◆ **AIM OF THE EXERCISE**: Could you filter the records below and return each line that holds "afficher"?
DATASET CONTENT below:
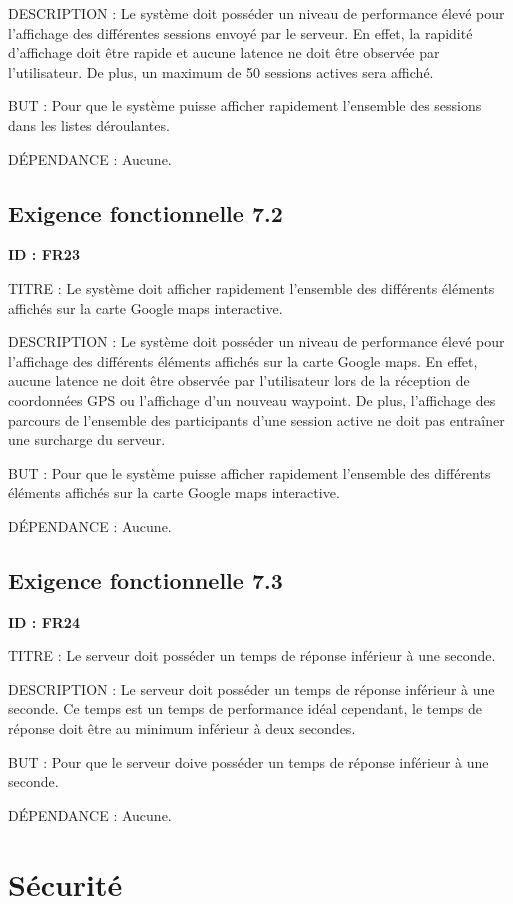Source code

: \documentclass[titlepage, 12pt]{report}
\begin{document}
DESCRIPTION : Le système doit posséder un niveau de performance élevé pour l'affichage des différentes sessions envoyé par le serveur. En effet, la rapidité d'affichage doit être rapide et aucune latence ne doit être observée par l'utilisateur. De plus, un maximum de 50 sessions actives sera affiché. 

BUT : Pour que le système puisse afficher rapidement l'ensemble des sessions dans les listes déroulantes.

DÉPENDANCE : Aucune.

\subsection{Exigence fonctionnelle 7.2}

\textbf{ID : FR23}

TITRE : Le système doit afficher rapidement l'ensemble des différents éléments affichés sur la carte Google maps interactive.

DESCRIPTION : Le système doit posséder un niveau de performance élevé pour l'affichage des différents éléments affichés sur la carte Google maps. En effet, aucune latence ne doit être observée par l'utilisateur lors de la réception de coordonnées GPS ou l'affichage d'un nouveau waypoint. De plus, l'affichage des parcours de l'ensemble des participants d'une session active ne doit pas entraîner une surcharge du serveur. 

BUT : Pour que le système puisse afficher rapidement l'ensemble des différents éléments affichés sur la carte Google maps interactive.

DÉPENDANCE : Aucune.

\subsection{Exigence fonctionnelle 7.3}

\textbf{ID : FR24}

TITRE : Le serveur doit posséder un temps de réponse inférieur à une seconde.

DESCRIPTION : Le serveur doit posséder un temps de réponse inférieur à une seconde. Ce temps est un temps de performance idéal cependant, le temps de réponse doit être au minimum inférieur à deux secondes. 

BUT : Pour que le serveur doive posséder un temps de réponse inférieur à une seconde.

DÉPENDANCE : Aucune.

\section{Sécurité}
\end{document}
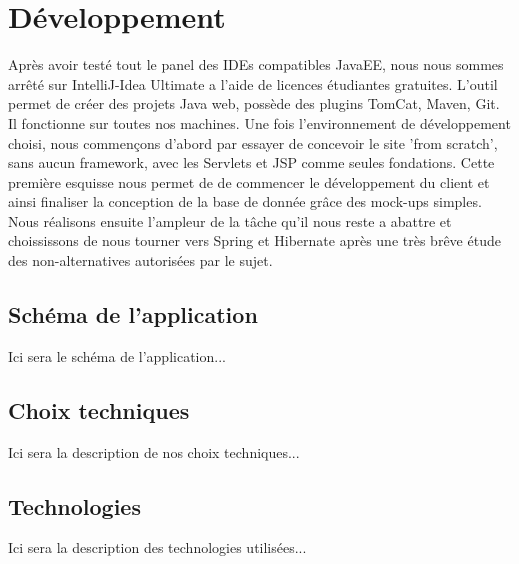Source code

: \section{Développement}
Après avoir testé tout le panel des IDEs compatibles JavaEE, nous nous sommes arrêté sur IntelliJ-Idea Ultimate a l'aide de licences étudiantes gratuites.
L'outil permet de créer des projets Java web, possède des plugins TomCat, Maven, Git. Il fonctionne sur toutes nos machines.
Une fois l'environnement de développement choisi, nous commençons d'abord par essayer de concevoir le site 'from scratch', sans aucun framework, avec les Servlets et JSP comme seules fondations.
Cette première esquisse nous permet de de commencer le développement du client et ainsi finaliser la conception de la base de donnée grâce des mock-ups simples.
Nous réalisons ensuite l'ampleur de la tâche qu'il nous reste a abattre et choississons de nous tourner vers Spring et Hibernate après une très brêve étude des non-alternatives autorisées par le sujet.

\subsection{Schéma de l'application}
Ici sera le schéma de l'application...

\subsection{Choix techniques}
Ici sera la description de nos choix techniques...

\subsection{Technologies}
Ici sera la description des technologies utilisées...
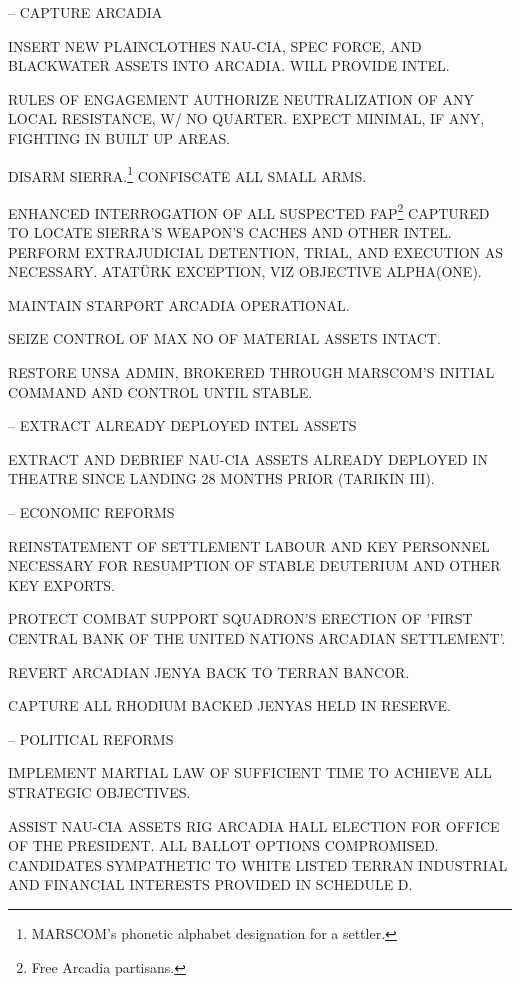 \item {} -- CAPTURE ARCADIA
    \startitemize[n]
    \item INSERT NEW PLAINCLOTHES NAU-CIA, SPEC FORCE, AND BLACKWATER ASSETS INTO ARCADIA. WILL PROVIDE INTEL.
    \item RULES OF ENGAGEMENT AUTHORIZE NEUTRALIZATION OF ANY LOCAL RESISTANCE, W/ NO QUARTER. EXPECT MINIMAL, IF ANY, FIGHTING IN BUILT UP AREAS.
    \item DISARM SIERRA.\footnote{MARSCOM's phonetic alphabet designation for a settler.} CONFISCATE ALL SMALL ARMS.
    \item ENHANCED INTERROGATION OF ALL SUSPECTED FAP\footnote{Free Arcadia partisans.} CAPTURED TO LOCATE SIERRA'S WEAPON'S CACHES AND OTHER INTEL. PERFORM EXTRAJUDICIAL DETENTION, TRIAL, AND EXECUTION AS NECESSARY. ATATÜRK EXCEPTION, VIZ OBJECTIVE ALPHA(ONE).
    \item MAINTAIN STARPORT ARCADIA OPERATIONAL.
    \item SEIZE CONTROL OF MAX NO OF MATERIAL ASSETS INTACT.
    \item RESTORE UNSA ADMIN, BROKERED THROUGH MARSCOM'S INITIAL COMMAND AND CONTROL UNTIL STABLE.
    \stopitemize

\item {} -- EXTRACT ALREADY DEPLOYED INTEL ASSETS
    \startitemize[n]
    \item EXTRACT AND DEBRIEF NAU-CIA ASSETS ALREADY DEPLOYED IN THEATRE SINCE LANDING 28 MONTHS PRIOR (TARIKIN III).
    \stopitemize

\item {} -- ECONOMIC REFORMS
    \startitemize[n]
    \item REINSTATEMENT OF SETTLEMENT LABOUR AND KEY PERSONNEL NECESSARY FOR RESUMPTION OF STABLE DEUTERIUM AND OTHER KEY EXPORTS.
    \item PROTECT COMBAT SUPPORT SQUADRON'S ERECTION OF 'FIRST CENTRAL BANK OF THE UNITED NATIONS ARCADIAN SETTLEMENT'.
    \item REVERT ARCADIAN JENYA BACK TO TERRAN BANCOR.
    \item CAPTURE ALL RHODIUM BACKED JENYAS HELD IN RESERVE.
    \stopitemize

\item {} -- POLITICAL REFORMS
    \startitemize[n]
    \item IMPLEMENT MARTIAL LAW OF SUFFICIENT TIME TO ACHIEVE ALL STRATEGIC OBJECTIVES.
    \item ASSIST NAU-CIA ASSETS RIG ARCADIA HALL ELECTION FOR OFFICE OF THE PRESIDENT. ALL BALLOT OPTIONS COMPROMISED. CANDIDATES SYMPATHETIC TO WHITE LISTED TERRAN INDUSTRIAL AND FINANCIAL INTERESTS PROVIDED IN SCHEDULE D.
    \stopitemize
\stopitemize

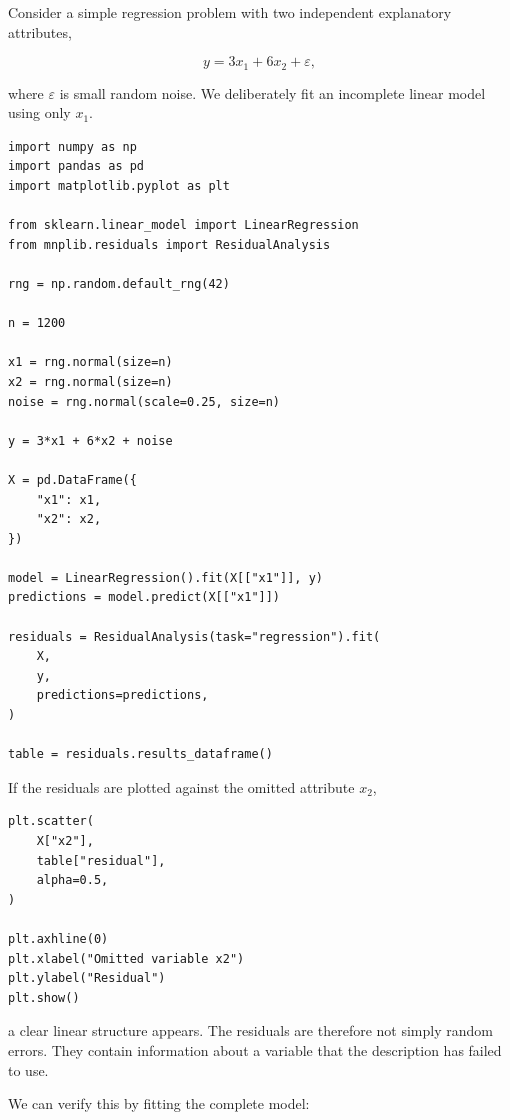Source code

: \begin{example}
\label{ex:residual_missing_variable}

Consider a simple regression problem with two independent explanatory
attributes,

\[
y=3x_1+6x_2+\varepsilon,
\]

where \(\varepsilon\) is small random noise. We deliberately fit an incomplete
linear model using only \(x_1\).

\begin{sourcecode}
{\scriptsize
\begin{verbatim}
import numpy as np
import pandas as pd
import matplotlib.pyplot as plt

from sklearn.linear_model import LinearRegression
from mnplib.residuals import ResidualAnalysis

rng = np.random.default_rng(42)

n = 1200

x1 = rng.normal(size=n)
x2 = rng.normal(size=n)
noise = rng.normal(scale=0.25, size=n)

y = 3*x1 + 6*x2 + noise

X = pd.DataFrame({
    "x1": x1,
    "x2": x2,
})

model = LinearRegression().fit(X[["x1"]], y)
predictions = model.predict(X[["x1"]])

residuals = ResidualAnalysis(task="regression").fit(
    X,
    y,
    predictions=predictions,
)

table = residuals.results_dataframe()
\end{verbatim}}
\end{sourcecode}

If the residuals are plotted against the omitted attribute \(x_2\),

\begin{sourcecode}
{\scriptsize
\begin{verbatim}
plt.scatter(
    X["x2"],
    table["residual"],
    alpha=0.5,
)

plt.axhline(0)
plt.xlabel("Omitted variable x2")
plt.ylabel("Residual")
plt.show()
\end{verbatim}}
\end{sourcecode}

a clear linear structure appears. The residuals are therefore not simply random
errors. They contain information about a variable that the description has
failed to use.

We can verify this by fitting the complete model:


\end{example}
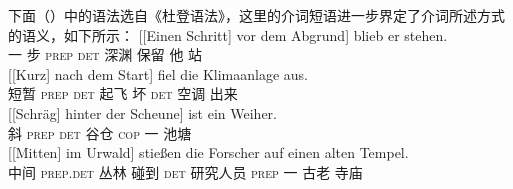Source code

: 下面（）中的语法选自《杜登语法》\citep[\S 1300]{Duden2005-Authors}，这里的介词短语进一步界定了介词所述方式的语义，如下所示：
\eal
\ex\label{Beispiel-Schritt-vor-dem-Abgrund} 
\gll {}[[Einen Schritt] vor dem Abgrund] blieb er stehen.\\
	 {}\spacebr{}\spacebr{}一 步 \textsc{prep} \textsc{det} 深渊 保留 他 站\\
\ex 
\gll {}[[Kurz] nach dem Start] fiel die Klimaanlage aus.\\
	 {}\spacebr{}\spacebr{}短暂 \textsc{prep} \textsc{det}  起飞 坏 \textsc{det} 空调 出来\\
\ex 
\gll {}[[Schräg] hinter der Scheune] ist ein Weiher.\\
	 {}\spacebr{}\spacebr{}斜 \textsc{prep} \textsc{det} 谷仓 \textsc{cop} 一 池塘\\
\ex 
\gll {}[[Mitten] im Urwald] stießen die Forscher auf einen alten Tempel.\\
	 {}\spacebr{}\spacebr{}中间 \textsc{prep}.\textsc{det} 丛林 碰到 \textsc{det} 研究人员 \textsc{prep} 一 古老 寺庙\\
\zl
End of DATASET CONTENT.
◆ **WORKED SOLUTION**:
BUT : Pour que le système puisse afficher rapidement l'ensemble des sessions dans les listes déroulantes.
TITRE : Le système doit afficher rapidement l'ensemble des différents éléments affichés sur la carte Google maps interactive.
BUT : Pour que le système puisse afficher rapidement l'ensemble des différents éléments affichés sur la carte Google maps interactive.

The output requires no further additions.